Se instaló al fin la Mesa de Negociación. En una escena inédita y que seguramente quedará grabada en la memoria colectiva de ese país, el ex vicepresidente Humberto de la Calle, en representación del Gobierno, y el comandante de las FARC Iván Márquez, han comparecido en conjunto ante la opinión pública del mundo.

La aparición unida, en todo caso, no debe llevar a equívocos, puesto que contrastó con discursos muy difícilmente conciliables. Márquez se refirió al sueño para Colombia de las FARC y a los motivos de su lucha en lenguaje poético, al afirmar por ejemplo que la guerrilla acude “con un sueño colectivo de paz y con un ramo de olivo en nuestras manos”. En nombre de tal mandato, advirtió que no quieren la paz de los vencidos, sino una con justicia social. Además, criticó con dureza la política económica del Gobierno, al decir que mata a tanta gente como los paramilitares.

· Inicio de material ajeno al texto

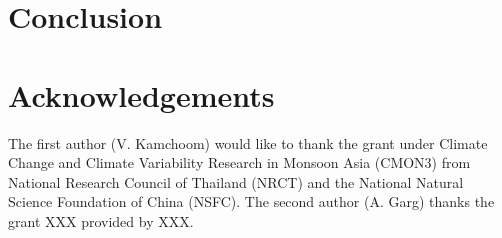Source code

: \documentclass[12pt,a4paper]{article}
\begin{document}
	\section{Conclusion}
	
	\section*{Acknowledgements}
	
	The first author (V. Kamchoom) would like to thank the grant under Climate Change and Climate Variability Research in Monsoon Asia (CMON3) from National Research Council of Thailand (NRCT) and the National Natural Science Foundation of China (NSFC). The second author (A. Garg) thanks the grant XXX provided by XXX. 
	
	
	
	
\end{document}
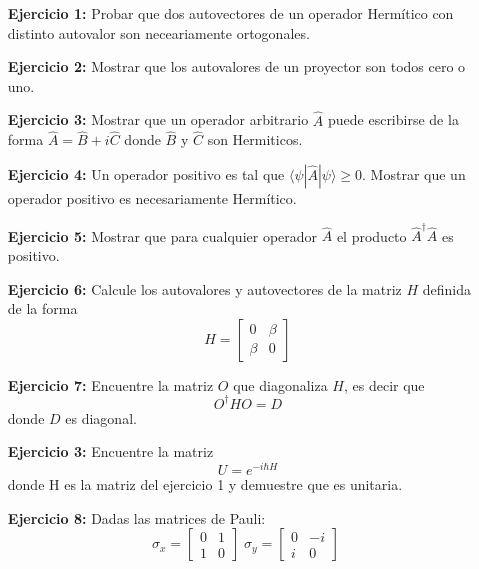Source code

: \documentclass[a4paper,12pt]{article}
\newcommand{\bra}[1]{\langle #1 |}
\newcommand{\ket}[1]{| #1 \rangle}
\begin{document}
\begin{enumerate}
    \item[\bf Ejercicio 1:] Probar que dos autovectores de un operador Hermítico con distinto autovalor son neceariamente ortogonales.
    \item[\bf Ejercicio 2:] Mostrar que los autovalores de un proyector son todos cero o uno.
    \item[\bf Ejercicio 3:] Mostrar que un operador arbitrario $\hat{A}$ puede escribirse de la forma $\hat{A}=\hat{B}+i\hat{C}$ donde $\hat{B}$ y $\hat{C}$ son Hermiticos. 
    \item[\bf Ejercicio 4:] Un operador positivo es tal que $\bra{\psi}\hat{A}\ket{\psi}\geq 0$. Mostrar que un operador positivo es necesariamente Hermítico.
    \item[\bf Ejercicio 5:] Mostrar que para cualquier operador $\hat{A}$ el producto $\hat{A}^\dagger\hat{A}$ es positivo.
    \item[\bf Ejercicio 6:] Calcule los autovalores y autovectores de la matriz $H$ definida
    de la forma
    \begin{equation}
        H = \begin{bmatrix}
            0 & \beta \\
            \beta & 0 
            \end{bmatrix}
    \end{equation}
    \item[\bf Ejercicio 7:] Encuentre la matriz $O$ que diagonaliza $H$, es decir que
    \begin{equation}
        O^\dagger H O = D
    \end{equation}
    donde $D$ es diagonal.
    \item[\bf Ejercicio 3:] Encuentre la matriz 
    \begin{equation}
        U = e^{-i\hbar H}
    \end{equation}
    donde H es la matriz del ejercicio 1 y demuestre que es unitaria.
    \item[\bf Ejercicio 8:] Dadas las matrices de Pauli:
    \begin{equation}
        \sigma_x = \begin{bmatrix}
            0 & 1 \\
            1 & 0 
            \end{bmatrix}\;
        \sigma_y = \begin{bmatrix}
            0 & -i \\
            i & 0 
            \end{bmatrix}\;

\end{equation}
\end{enumerate}
\end{document}
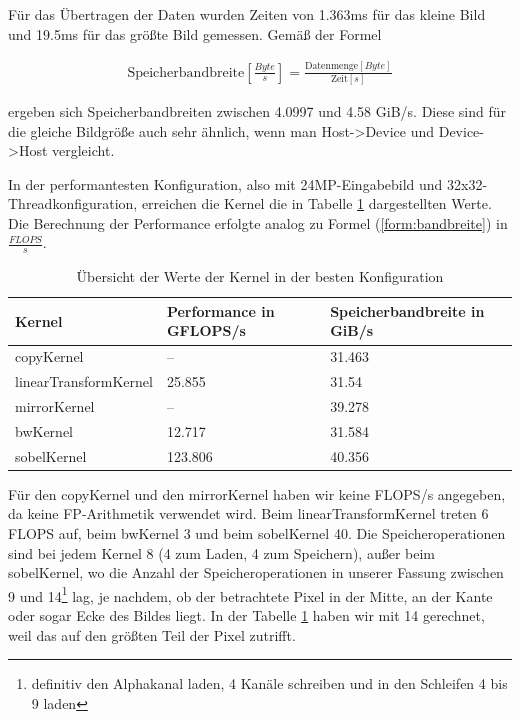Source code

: \documentclass[12pt,a4paper]{scrartcl}
\begin{document}
F\"ur das \"Ubertragen der Daten wurden Zeiten von 1.363ms f\"ur das kleine Bild und 19.5ms f\"ur das gr\"o\ss{}te Bild gemessen.
Gem\"a\ss{} der Formel

\begin{align}\label{form:bandbreite}
    \text{Speicherbandbreite}[\frac{Byte}{s}] = \frac{\text{Datenmenge}[Byte]}{\text{Zeit}[s]}
\end{align}

ergeben sich Speicherbandbreiten zwischen 4.0997 und 4.58 GiB/s.
Diese sind f\"ur die gleiche Bildgr\"o\ss{}e auch sehr \"ahnlich, wenn man Host->Device und Device->Host vergleicht.

In der performantesten Konfiguration, also mit 24MP-Eingabebild und 32x32-Threadkonfiguration, erreichen die Kernel die in Tabelle \ref{tab:perf} dargestellten Werte.
Die Berechnung der Performance erfolgte analog zu Formel (\ref{form:bandbreite}) in $\frac{FLOPS}{s}$.

\begin{table}[h]
    \centering
    \begin{tabular}{l|l|l}
    \hline
    Kernel & Performance in GFLOPS/s & Speicherbandbreite in GiB/s \\
    \hline
    copyKernel & --                  & 31.463 \\
    linearTransformKernel & 25.855   & 31.54 \\
    mirrorKernel & --                & 39.278 \\
    bwKernel & 12.717                & 31.584 \\
    sobelKernel & 123.806            & 40.356 \\
    \hline
    \end{tabular}
    \caption{\"Ubersicht der Werte der Kernel in der besten Konfiguration}
    \label{tab:perf}
\end{table}

F\"ur den copyKernel und den mirrorKernel haben wir keine FLOPS/s angegeben, da keine FP-Arithmetik verwendet wird.
Beim linearTransformKernel treten 6 FLOPS auf, beim bwKernel 3 und beim sobelKernel 40.
Die Speicheroperationen sind bei jedem Kernel 8 (4 zum Laden, 4 zum Speichern), au\ss{}er beim sobelKernel, wo die Anzahl der Speicheroperationen in unserer Fassung zwischen 9 und 14\footnote{definitiv den Alphakanal laden, 4 Kan\"ale schreiben und in den Schleifen 4 bis 9 laden} lag, je nachdem, ob der betrachtete Pixel in der Mitte, an der Kante oder sogar Ecke des Bildes liegt.
In der Tabelle \ref{tab:perf} haben wir mit 14 gerechnet, weil das auf den gr\"o\ss{}ten Teil der Pixel zutrifft.
\end{document}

De la Calle, en cambio, se refirió a cuestiones descriptivas y procedimentales, e incluso fue decidor respecto a los asuntos más estructurales, al afirmar que “aquí no venimos a negociar el modelo de desarrollo del país”.

Como sea, hay que percibir la fuerte carga histórica que este momento tiene, no sólo para Colombia, sino para toda América Latina. A fines de la década del ’60 Víctor Jara cantaba que “era mentira que se acabaron las guerrillas”. Cuatro décadas después, las FARC son el remanente de un ciclo y de una forma de ejercer la lucha social que podría estar llegando a su fin. Por eso, tiene un profundo sentido latinoamericano que Colombia busque la paz en La Habana y en coincidencia con el crepúsculo físico del comandante Fidel Castro. De hecho, se afirma que líder de la Revolución se habría implicado personalmente en este proceso y que lo vería como su último gran aporte al devenir del continente.

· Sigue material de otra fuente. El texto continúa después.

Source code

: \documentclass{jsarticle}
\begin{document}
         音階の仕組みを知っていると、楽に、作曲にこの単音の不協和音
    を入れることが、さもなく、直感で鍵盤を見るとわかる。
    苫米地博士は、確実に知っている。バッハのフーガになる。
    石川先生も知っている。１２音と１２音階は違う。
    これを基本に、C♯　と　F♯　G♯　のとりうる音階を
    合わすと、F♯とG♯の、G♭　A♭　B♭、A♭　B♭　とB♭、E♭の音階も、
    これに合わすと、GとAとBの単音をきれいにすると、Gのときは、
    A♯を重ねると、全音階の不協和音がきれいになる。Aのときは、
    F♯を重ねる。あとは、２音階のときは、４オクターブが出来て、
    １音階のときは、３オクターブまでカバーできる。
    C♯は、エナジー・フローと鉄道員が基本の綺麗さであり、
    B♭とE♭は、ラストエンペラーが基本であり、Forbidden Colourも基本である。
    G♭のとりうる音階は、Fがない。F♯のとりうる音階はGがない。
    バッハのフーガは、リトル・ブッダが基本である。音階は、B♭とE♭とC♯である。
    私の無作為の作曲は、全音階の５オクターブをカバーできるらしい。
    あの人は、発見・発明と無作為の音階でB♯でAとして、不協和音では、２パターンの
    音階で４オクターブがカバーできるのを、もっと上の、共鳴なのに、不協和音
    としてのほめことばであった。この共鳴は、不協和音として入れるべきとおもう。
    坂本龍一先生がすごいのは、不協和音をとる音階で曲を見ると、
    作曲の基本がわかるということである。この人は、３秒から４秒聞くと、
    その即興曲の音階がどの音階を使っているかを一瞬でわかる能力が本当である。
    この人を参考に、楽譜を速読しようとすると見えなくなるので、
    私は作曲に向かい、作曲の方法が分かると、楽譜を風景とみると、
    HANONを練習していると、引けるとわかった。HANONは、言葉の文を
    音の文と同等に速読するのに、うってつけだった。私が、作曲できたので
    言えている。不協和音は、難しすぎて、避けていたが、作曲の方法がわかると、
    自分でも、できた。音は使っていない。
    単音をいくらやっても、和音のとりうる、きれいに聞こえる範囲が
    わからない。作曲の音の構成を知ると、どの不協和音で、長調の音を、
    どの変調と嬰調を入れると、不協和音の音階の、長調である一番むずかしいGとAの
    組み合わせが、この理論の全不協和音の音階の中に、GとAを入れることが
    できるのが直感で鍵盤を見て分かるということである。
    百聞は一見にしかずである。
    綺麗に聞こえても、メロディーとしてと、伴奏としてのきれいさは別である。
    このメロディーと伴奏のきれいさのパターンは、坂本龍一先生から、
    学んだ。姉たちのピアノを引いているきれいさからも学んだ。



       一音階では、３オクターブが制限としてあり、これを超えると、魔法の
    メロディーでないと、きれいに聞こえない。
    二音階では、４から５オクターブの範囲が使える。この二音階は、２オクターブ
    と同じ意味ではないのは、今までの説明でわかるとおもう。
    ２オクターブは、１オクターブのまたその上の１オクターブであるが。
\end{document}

A diferencia de diálogos precedentes, como el empujado por Belisario Betancur en 1982 y, especialmente, el que sentó a la mesa en 1998 al Presidente Andrés Pastrana y al comandante Manuel Marulanda o “Tirofijo”, esta vez las condiciones son más apropiadas para la llegada a puerto. En la ocasión anterior, los líderes se mostraron tironeados por sus bases y tuvieron posiciones ambiguas: mientras seguían dialogando, el Gobierno impulsó su controvertido Plan Colombia y las FARC  respondieron con secuestros y autos-bomba. El epílogo juntó al parto y a la defunción, puesto que Pastrana pateó la mesa el mismo día que se había acordado el cese al fuego.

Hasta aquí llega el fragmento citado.